Moode Audio Player for Raspberry Pi

Hi,

Just an FYI: I was doing some UPnP testing with miniDLNA and experienced minidlnad crashes in 4.14.y kernel. Revert to 4.9.80 and no crash.

miniDLNA is an abandoned project. Looking at the Git repo the last commit was back in 2012 :-0 GitHub - azatoth/minidlna: MiniDLNA (aka ReadyDLNA) is server software with the aim of being fully compliant with DLNA/UPnP-AV clients. It is developed by a NETGEAR employee for the ReadyNAS product line

Migrating to 4.14.y kernel branch is a given so not looking good for miniDLNA...

-Tim
 
Thanks to the guys who provided links to instructions to install Moode. I gave up after trying two different sets of instructions which all have stages missing which I only found out after more than an hour's trial and error trying to get a build. The Moode site is hopeless: it talks about an OS image builder but there's no link I could find to download it.

It used to be very simple - put an image on a card put in in the PI, boot and configure. I don't have the time or the energy to engage in days of forum ping pong to fill in the gaps in the instructions. There's something seriously wrong when it's got this complicated when it used to be so easy :)

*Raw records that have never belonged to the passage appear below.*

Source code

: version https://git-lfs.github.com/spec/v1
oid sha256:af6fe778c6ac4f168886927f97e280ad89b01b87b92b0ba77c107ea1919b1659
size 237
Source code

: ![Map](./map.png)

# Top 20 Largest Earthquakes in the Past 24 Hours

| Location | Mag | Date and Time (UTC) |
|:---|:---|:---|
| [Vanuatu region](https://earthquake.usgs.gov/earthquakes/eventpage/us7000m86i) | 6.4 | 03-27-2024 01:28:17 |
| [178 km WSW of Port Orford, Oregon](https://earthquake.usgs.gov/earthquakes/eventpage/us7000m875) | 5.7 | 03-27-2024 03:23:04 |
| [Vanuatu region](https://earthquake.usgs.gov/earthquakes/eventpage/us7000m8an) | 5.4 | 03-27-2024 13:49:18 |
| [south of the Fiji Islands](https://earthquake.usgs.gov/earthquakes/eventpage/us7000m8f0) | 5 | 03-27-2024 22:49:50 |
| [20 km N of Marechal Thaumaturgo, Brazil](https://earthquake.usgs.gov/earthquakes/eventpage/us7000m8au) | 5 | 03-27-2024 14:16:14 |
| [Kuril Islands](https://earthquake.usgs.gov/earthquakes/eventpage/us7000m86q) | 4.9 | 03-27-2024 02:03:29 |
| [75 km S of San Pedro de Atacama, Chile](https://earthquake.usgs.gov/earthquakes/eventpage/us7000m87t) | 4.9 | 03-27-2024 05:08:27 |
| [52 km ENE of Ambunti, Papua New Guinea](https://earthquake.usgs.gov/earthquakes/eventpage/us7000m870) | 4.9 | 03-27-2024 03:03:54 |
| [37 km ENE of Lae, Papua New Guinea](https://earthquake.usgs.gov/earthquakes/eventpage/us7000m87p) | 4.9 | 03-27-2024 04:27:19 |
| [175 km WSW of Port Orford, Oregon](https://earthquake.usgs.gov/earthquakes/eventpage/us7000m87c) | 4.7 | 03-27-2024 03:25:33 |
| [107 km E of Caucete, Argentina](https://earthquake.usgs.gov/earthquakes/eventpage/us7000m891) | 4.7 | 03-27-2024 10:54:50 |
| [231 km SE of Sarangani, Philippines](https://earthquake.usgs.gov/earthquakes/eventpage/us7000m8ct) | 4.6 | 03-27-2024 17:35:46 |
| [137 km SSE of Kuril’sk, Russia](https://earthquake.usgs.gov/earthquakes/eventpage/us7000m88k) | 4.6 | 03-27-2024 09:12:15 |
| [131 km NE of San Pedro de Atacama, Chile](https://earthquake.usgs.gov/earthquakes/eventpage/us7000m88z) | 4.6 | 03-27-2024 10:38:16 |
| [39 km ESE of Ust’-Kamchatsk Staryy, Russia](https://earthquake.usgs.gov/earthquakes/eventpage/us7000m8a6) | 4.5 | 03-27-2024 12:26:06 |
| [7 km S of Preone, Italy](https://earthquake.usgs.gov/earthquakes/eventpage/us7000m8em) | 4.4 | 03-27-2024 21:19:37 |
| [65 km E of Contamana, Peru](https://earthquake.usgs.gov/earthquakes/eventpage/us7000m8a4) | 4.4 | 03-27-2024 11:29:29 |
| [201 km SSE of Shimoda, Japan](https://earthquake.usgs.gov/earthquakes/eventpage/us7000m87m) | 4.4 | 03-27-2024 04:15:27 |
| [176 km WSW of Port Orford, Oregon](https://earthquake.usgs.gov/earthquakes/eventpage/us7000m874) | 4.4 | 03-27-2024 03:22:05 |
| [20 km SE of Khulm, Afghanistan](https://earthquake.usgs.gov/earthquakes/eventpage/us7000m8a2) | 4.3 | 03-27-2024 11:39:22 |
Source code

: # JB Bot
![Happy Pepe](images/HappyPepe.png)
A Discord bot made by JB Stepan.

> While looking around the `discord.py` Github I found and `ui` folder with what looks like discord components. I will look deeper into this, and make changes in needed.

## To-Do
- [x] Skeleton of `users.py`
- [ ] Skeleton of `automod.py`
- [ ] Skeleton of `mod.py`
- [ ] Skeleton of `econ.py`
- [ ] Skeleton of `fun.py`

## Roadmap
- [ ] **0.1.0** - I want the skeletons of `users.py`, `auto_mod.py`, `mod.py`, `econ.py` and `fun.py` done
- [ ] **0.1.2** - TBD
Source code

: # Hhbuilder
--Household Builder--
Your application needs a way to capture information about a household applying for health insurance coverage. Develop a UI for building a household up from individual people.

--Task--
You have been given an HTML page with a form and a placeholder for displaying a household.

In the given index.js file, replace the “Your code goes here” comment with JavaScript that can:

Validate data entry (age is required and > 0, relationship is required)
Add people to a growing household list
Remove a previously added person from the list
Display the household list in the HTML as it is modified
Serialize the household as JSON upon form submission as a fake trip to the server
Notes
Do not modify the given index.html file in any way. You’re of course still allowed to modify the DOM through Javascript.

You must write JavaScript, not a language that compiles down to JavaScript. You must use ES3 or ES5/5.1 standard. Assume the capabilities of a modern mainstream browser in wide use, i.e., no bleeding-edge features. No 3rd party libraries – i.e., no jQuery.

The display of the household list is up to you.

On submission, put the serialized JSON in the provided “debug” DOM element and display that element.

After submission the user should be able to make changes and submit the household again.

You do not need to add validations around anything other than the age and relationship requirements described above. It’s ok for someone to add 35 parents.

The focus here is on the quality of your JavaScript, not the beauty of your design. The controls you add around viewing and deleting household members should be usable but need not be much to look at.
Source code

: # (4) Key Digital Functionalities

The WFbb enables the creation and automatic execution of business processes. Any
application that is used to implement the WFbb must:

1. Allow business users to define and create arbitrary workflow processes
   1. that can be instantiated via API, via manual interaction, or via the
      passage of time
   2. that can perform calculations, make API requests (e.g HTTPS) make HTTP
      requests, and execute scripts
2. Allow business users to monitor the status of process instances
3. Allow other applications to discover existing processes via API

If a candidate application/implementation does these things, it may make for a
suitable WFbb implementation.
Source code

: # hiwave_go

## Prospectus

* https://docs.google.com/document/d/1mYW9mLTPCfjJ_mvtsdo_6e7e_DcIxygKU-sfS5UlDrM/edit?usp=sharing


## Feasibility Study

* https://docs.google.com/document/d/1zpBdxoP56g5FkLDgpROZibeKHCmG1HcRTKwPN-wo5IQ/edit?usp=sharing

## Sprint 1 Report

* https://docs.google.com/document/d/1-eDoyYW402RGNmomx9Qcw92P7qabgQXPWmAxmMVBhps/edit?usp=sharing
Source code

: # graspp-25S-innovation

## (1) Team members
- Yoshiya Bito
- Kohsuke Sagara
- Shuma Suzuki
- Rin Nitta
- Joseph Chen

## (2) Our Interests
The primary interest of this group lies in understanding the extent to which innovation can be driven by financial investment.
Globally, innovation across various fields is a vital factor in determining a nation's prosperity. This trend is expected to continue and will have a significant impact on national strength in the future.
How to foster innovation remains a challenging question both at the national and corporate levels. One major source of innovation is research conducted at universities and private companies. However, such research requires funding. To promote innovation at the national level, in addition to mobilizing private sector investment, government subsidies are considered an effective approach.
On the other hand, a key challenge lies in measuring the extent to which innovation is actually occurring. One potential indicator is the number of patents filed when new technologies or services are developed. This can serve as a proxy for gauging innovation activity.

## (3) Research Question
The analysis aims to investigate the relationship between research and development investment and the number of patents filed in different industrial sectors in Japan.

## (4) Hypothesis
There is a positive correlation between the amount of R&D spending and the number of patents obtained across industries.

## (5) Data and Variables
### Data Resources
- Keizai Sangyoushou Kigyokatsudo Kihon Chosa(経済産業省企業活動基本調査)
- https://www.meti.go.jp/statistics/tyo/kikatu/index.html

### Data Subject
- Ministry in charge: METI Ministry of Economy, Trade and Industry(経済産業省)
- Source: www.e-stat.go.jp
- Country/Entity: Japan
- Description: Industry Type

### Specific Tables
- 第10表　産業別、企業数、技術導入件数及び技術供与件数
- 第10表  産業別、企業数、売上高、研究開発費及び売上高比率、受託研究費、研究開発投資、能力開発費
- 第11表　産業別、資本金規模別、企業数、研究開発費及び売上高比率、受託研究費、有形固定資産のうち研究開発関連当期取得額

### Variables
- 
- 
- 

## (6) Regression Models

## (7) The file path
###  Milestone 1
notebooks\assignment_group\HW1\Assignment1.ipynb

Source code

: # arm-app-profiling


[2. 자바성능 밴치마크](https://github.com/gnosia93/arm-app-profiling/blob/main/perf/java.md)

So unless and until someone makes a downloadable .img of Moode 4 it's back to what works so well : Volumio.

Thanks again for trying.

two different sets of instructions which all have stages missing which I only found out after more than an hour's trial and error trying to get a build

You spent a whole hour of your time !...sheesh ..:p

And do you intend to enlighten us as to those 'deficiencies' you found in that 'hour'?? :)

As one of the authors of those links I would agree that mine is not perfect....it was done from memory and a while ago...things change..
But it has enabled many newcomers to install and run MoOde.

You seem to want it all handed to you on a plate ? Yesterday? for free ?

If you've identified omissions in the install instructions then please contribute your updates....

Bear in mind that many here contribute both financially to the MoOde project and give freely of their time to help debug and guide.

You can choose to only take in this world or to give in equal measure....

Personally, I wholeheartedly enjoy the MoOde community's willingness to share, help, and facilitate. :)

If that's not your way then so be it.

Enjoy your music.
 
Last edited:
You spent a whole hour of your time !...sheesh ..:p

And do you intend to enlighten us as to those 'deficiencies' you found in that 'hour'?? :)

As one of the authors of those links I would agree that mine is not perfect....it was done from memory and a while ago...things change..
But it has enabled many newcomers to install and run MoOde.

You seem to want it all handed to you on a plate ? Yesterday? for free ?

If you've identified omissions in the install instructions then please contribute your updates....

Bear in mind that many here contribute both financially to the MoOde project and give freely of their time to help debug and guide.

You can choose to only take in this world or to give in equal measure....

Personally, I wholeheartedly enjoy the MoOde community's willingness to share, help, and facilitate. :)

If that's not your way then so be it.

Enjoy your music.

Well said, thank you.
 
Fellows, I have supported the community, shared an open source repo with instructions, and paid my copy of Moode 3.x.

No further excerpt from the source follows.